I'm looking for some red/green/amber lenses, about 1/3" diameter. I looked at M.V. Products but they only make a clear in this size. Anyone know of a source or made their own?


----------



## K27_463 (Jan 2, 2008)

You can tint the MV lenses with Tamiya clear paint. Available in red and amber for sure, not certain on Green. Also Micheals crafts has a small jewel that actually looks like a fresnel lense sutable for class and markers in 1;20. 

Jonathan


----------



## Torby (Jan 2, 2008)

Otherwise, go to your local michael's or hobby lobby or somesuch and look for "gems" in the kid's crafts section. A buck will buy you a whole bag of mixed colors.


----------



## jimtyp (Jan 2, 2008)

Thanks Torby I'll check those out. 

Jonathan, the Tamiya paint won't provide an opaque coating, so it will still let light through?


----------



## Bruce Chandler (Jan 2, 2008)

If you want them for marker lights, you might take a look at LED covers. They come in red, green, yellow, amber, blue, and clear. They're translucent, so the light shines through and they look like little Fresnel lenses. 
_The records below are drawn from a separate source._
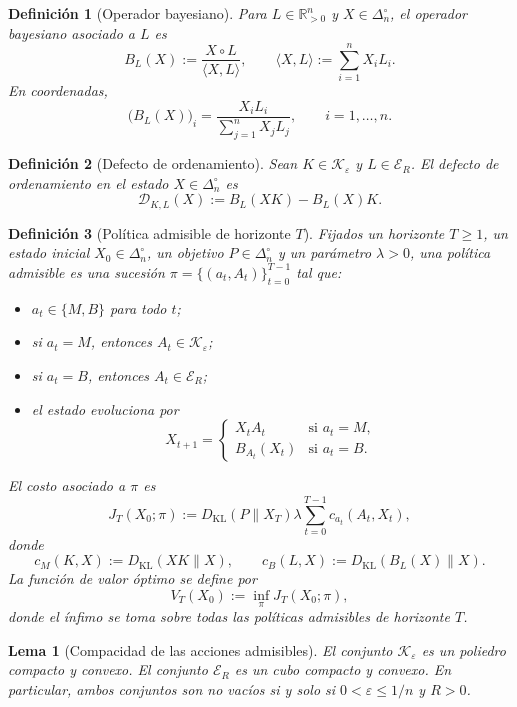 \documentclass[12pt]{article}
\newtheorem{definicion}{Definición}[section]
\newtheorem{lema}{Lema}[section]
\begin{document}
\begin{definicion}[Operador bayesiano]
Para $L\in\mathbb{R}_{>0}^n$ y $X\in\Delta_n^\circ$, el \emph{operador bayesiano}
asociado a $L$ es
\[
B_L(X):=\frac{X\circ L}{\langle X,L\rangle},
\qquad
\langle X,L\rangle:=\sum_{i=1}^n X_iL_i.
\]
En coordenadas,
\[
\bigl(B_L(X)\bigr)_i=\frac{X_iL_i}{\sum_{j=1}^n X_jL_j},
\qquad i=1,\dots,n.
\]
\end{definicion}

\begin{definicion}[Defecto de ordenamiento]
Sean $K\in\mathcal{K}_\varepsilon$ y $L\in\mathcal{E}_R$. El \emph{defecto de
ordenamiento} en el estado $X\in\Delta_n^\circ$ es
\[
\mathcal{D}_{K,L}(X):=B_L(XK)-B_L(X)K.
\]
\end{definicion}

\begin{definicion}[Política admisible de horizonte $T$]
Fijados un horizonte $T\geq 1$, un estado inicial $X_0\in\Delta_n^\circ$, un
objetivo $P\in\Delta_n^\circ$ y un parámetro $\lambda>0$, una \emph{política
admisible} es una sucesión $\pi=\{(a_t,A_t)\}_{t=0}^{T-1}$ tal que:
\begin{itemize}[nosep]
  \item $a_t\in\{M,B\}$ para todo $t$;
  \item si $a_t=M$, entonces $A_t\in\mathcal{K}_\varepsilon$;
  \item si $a_t=B$, entonces $A_t\in\mathcal{E}_R$;
  \item el estado evoluciona por
  \[
  X_{t+1}=
  \begin{cases}
  X_tA_t & \text{si } a_t=M,\\[0.2em]
  B_{A_t}(X_t) & \text{si } a_t=B.
  \end{cases}
  \]
\end{itemize}
El costo asociado a $\pi$ es
\[
J_T(X_0;\pi)
:=
D_{\mathrm{KL}}(P\|X_T)
\lambda\sum_{t=0}^{T-1} c_{a_t}(A_t,X_t),
\]
donde
\[
c_M(K,X):=D_{\mathrm{KL}}(XK\|X),
\qquad
c_B(L,X):=D_{\mathrm{KL}}(B_L(X)\|X).
\]
La función de valor óptimo se define por
\[
V_T(X_0):=\inf_{\pi}J_T(X_0;\pi),
\]
donde el ínfimo se toma sobre todas las políticas admisibles de horizonte $T$.
\end{definicion}

\begin{lema}[Compacidad de las acciones admisibles]
El conjunto $\mathcal{K}_\varepsilon$ es un poliedro compacto y convexo. El
conjunto $\mathcal{E}_R$ es un cubo compacto y convexo. En particular, ambos
conjuntos son no vacíos si y solo si $0<\varepsilon\leq 1/n$ y $R>0$.
\end{lema}
\end{document}
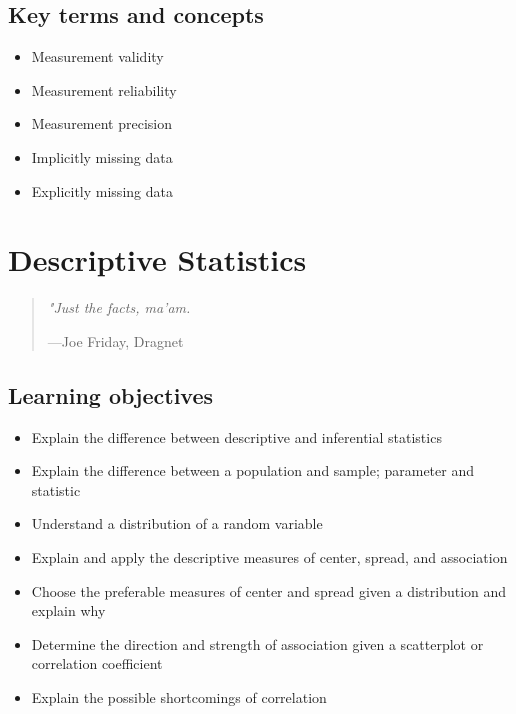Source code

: \documentclass[
]{book}
\providecommand{\tightlist}{%
  \setlength{\itemsep}{0pt}\setlength{\parskip}{0pt}}
\begin{document}
\hypertarget{kt2}{%
\section{Key terms and concepts}\label{kt2}}

\begin{itemize}
\tightlist
\item
  Measurement validity
\item
  Measurement reliability
\item
  Measurement precision
\item
  Implicitly missing data
\item
  Explicitly missing data
\end{itemize}

\hypertarget{descriptive-statistics}{%
\chapter{Descriptive Statistics}\label{descriptive-statistics}}

\begin{quote}
\emph{"Just the facts, ma'am.}

---Joe Friday, Dragnet
\end{quote}

\hypertarget{lo4}{%
\section{Learning objectives}\label{lo4}}

\begin{itemize}
\tightlist
\item
  Explain the difference between descriptive and inferential statistics
\item
  Explain the difference between a population and sample; parameter and statistic
\item
  Understand a distribution of a random variable
\item
  Explain and apply the descriptive measures of center, spread, and association
\item
  Choose the preferable measures of center and spread given a distribution and explain why
\item
  Determine the direction and strength of association given a scatterplot or correlation coefficient
\item
  Explain the possible shortcomings of correlation
\end{itemize}
\end{document}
I got these from Mouser (http://www.mouser.com/search/Refine.aspx?Ne=1447464+254016&Ntt=*clb300*&Ntx=mode%2bmatchall&Mkw=clb300&N=1323038&Ntk=Mouser_Wildcards). These might be a bit small, but they have other sizes as well. They're only about 30 cents apiece.


----------



## Rod Hayward (Jan 2, 2008)

I used to use coloured semi clear sweet wrappers, gives a more even covering than paint.


----------



## jimtyp (Jan 2, 2008)

Rod, ingenious and economical. I'll have to give that a go. I do have a sweet tooth, so no problem there  

Bruce, that is one great looking marker light! I want to make some train signals and I believe these will work out just peachy! I just placed an order to test them out


----------



## Caseyjones012 (Jul 29, 2008)

Bruce, 

What's your source for that good lookin' marker light body? 

Geoff


----------



## Bruce Chandler (Jan 2, 2008)

Geoff, Sure wish I could remember. They MIGHT be Trackside Details, but I really don't remember. I wouldn't mind a couple more pair myself.


----------



## gtrainman (Jan 5, 2008)

Check out Walthers, 

You may find your size lenses under the O gauge or G parts list. 

http://www.walthers.com/exec/search?quick=clear lenses&start=180 

OR 

Search for (your preference of color) lenses. 

For instance *green lenses* 
http://www.walthers.com/exec/search?quick=green+lenses&quicksrch_butt.x=39&quicksrch_butt.y=8 

There are lots of pages to go through. 


Walthers is where I purchased all the colored lenses that I needed for the LGB Mikado Class/Marker light article that I wrote for the LGB Telegram a few years back. 

Hope this helped.


----------



## jimtyp (Jan 2, 2008)

gtrainman, thanks for the tip, I'll check out the online catalog!


----------



## tbug (Feb 16, 2008)

http://www.ozarkminiatures.com/Scripts/default.asp 

Search for 'lens'.


----------



## jimtyp (Jan 2, 2008)

Thanks tbug, I'll check those out as well.


----------



## rkapuaala (Jan 3, 2008)

Bruce, 
What sizes are you using for your lamps?


----------



## Bruce Chandler (Jan 2, 2008)

Richard, 
Those are 5mm.


----------



## Big65Dude (Jan 2, 2008)

I got these from the same place Bruce did. I cut the tip off the end of the "barrel" of the button with a razor saw and sanded them as flat and thin as I could on the back.


----------



## chuckger (Jan 2, 2008)

Hi Big Dude, 

Are the lamps on your caboose from trackside details?? 

Thanks Chuckger


----------



## Big65Dude (Jan 2, 2008)

Chuckger - 


The part number for the _Trackside Details_ marker lamps is *TD-213*.


----------



## Paradise (Jan 9, 2008)

Fake stained glass paints are transparent and are colored with dyes rather than pigments. 
The color is fairly saturated for a thin coat. 
They are available in small bottles at craft stores. 
Stinky nail polish type stuff - Ventalation required ! 
Existing clear lenses could be colored with a coat or two on the inside/outside and refitted.


----------



## steam5 (Jun 22, 2008)

Tomar make nice marker lamps as well, but maybe not as good as the ones above, they look great! I may get a set to give them a try. 

http://www.tomarindustries.com/gs.htm


----------



## Guest (Sep 17, 2008)

there is another possibility. 
Lego toys use lenses. they can be bought as spares.


----------